*** Block opens ***
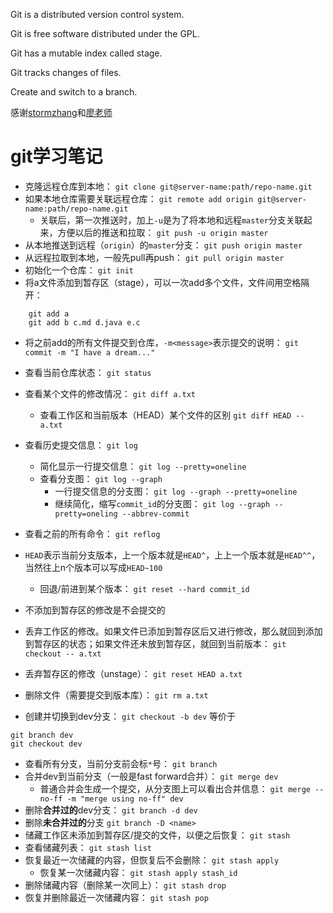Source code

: Git is a distributed version control system.

Git is free software distributed under the GPL.

Git has a mutable index called stage.

Git tracks changes of files.

Create and switch to a branch.

感谢[stormzhang](http://stormzhang.com/github/2016/06/04/learn-github-from-zero4/)和[廖老师](http://www.liaoxuefeng.com/wiki/0013739516305929606dd18361248578c67b8067c8c017b000)
# git学习笔记
- 克隆远程仓库到本地：
`git clone git@server-name:path/repo-name.git`
- 如果本地仓库需要关联远程仓库：
`git remote add origin git@server-name:path/repo-name.git`
	- 关联后，第一次推送时，加上`-u`是为了将本地和远程`master`分支关联起来，方便以后的推送和拉取：
	`git push -u origin master`
- 从本地推送到远程（`origin`）的`master`分支：
`git push origin master`
- 从远程拉取到本地，一般先pull再push：
`git pull origin master`
- 初始化一个仓库：
`git init`
- 将a文件添加到暂存区（stage），可以一次add多个文件，文件间用空格隔开：
```
	git add a
	git add b c.md d.java e.c
```
- 将之前add的所有文件提交到仓库，`-m<message>`表示提交的说明：
`git commit -m "I have a dream..."`
- 查看当前仓库状态：
`git status`
- 查看某个文件的修改情况：
`git diff a.txt`
	- 查看工作区和当前版本（HEAD）某个文件的区别
	`git diff HEAD -- a.txt`
- 查看历史提交信息：
`git log`
	- 简化显示一行提交信息：
	`git log --pretty=oneline`
	- 查看分支图：
	`git log --graph`
		- 一行提交信息的分支图：
		`git log --graph --pretty=oneline`
		- 继续简化，缩写`commit_id`的分支图：
		`git log --graph --pretty=oneling --abbrev-commit`
- 查看之前的所有命令：
`git reflog`

- `HEAD`表示当前分支版本，上一个版本就是`HEAD^`，上上一个版本就是`HEAD^^`，当然往上n个版本可以写成`HEAD~100`
	- 回退/前进到某个版本：
	`git reset --hard commit_id`
- 不添加到暂存区的修改是不会提交的
- 丢弃工作区的修改。如果文件已添加到暂存区后又进行修改，那么就回到添加到暂存区的状态；如果文件还未放到暂存区，就回到当前版本：
`git checkout -- a.txt`
- 丢弃暂存区的修改（unstage）：
`git reset HEAD a.txt`
- 删除文件（需要提交到版本库）：
`git rm a.txt`
- 创建并切换到dev分支：
`git checkout -b dev`
等价于
```
git branch dev
git checkout dev
```
- 查看所有分支，当前分支前会标`*`号：
`git branch`
- 合并dev到当前分支（一般是fast forward合并）：
`git merge dev`
	- 普通合并会生成一个提交，从分支图上可以看出合并信息：
	`git merge --no-ff -m "merge using no-ff" dev`
- 删除**合并过的**dev分支：
`git branch -d dev`
- 删除**未合并过的**分支
`git branch -D <name>`
- 储藏工作区未添加到暂存区/提交的文件，以便之后恢复：
`git stash`
- 查看储藏列表：
`git stash list`
- 恢复最近一次储藏的内容，但恢复后不会删除：
`git stash apply`
	- 恢复某一次储藏内容：
	`git stash apply stash_id`
- 删除储藏内容（删除某一次同上）：
`git stash drop`
- 恢复并删除最近一次储藏内容：
`git stash pop`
*** Block closes ***
TASK DETAILS: Write out only those lines of the entries that lie between the line containing "- 查看之前的所有命令：" and the last line, inclusive, reproducing them exactly.

REPLY TO THE TASK:
- 查看之前的所有命令：
`git reflog`

- `HEAD`表示当前分支版本，上一个版本就是`HEAD^`，上上一个版本就是`HEAD^^`，当然往上n个版本可以写成`HEAD~100`
	- 回退/前进到某个版本：
	`git reset --hard commit_id`
- 不添加到暂存区的修改是不会提交的
- 丢弃工作区的修改。如果文件已添加到暂存区后又进行修改，那么就回到添加到暂存区的状态；如果文件还未放到暂存区，就回到当前版本：
`git checkout -- a.txt`
- 丢弃暂存区的修改（unstage）：
`git reset HEAD a.txt`
- 删除文件（需要提交到版本库）：
`git rm a.txt`
- 创建并切换到dev分支：
`git checkout -b dev`
等价于
```
git branch dev
git checkout dev
```
- 查看所有分支，当前分支前会标`*`号：
`git branch`
- 合并dev到当前分支（一般是fast forward合并）：
`git merge dev`
	- 普通合并会生成一个提交，从分支图上可以看出合并信息：
	`git merge --no-ff -m "merge using no-ff" dev`
- 删除**合并过的**dev分支：
`git branch -d dev`
- 删除**未合并过的**分支
`git branch -D <name>`
- 储藏工作区未添加到暂存区/提交的文件，以便之后恢复：
`git stash`
- 查看储藏列表：
`git stash list`
- 恢复最近一次储藏的内容，但恢复后不会删除：
`git stash apply`
	- 恢复某一次储藏内容：
	`git stash apply stash_id`
- 删除储藏内容（删除某一次同上）：
`git stash drop`
- 恢复并删除最近一次储藏内容：
`git stash pop`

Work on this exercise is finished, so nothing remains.